Input records:
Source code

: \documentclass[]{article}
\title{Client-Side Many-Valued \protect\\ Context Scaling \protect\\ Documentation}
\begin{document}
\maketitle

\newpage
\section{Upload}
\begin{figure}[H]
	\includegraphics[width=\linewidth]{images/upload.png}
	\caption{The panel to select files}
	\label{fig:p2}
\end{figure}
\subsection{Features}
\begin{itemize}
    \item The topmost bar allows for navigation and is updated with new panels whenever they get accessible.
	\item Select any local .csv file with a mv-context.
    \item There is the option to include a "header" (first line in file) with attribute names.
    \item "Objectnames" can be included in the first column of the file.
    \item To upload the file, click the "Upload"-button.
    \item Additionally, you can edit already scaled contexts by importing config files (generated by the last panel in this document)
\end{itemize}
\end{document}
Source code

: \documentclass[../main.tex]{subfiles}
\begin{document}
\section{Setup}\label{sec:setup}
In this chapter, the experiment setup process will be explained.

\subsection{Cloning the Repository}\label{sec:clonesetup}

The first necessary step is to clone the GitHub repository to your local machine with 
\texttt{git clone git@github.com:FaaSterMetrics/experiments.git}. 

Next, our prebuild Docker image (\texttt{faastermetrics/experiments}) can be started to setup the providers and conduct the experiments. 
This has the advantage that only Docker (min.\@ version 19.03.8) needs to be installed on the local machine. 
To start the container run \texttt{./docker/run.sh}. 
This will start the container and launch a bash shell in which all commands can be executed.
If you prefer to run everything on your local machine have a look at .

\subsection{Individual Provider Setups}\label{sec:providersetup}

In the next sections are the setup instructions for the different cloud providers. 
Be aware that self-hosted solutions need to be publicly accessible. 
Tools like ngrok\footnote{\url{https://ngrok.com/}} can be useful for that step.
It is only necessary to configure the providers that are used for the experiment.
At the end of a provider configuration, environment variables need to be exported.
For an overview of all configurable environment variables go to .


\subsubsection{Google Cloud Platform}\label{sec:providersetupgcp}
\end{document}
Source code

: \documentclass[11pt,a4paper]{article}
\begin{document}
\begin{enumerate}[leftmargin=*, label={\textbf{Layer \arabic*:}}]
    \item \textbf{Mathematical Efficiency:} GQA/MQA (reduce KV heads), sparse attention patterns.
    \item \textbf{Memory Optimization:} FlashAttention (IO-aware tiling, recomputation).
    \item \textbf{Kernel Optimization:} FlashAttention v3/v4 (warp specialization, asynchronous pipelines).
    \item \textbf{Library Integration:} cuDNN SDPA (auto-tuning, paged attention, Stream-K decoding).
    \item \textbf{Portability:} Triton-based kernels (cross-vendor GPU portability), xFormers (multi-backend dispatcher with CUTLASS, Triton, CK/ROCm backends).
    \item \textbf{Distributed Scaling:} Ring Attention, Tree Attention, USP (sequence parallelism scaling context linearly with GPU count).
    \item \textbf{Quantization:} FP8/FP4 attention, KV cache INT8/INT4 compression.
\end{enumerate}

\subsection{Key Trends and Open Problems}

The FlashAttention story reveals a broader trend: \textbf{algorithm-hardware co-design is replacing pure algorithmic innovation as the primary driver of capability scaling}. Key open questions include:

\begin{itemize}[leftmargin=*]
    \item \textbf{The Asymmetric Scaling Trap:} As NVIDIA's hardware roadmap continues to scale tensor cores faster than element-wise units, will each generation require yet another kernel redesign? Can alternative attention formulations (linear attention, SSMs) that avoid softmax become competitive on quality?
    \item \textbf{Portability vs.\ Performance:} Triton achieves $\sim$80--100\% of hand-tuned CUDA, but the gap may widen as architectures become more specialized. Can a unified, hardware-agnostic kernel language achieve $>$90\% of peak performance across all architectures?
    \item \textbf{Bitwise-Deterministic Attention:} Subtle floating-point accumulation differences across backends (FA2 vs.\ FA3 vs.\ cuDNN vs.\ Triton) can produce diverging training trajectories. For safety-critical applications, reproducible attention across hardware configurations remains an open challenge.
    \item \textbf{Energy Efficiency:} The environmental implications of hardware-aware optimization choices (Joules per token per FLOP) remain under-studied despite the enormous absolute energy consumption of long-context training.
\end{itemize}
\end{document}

Requirement: From the data, report how many lines hold "machine", leaving out any other words.

Answer section: 3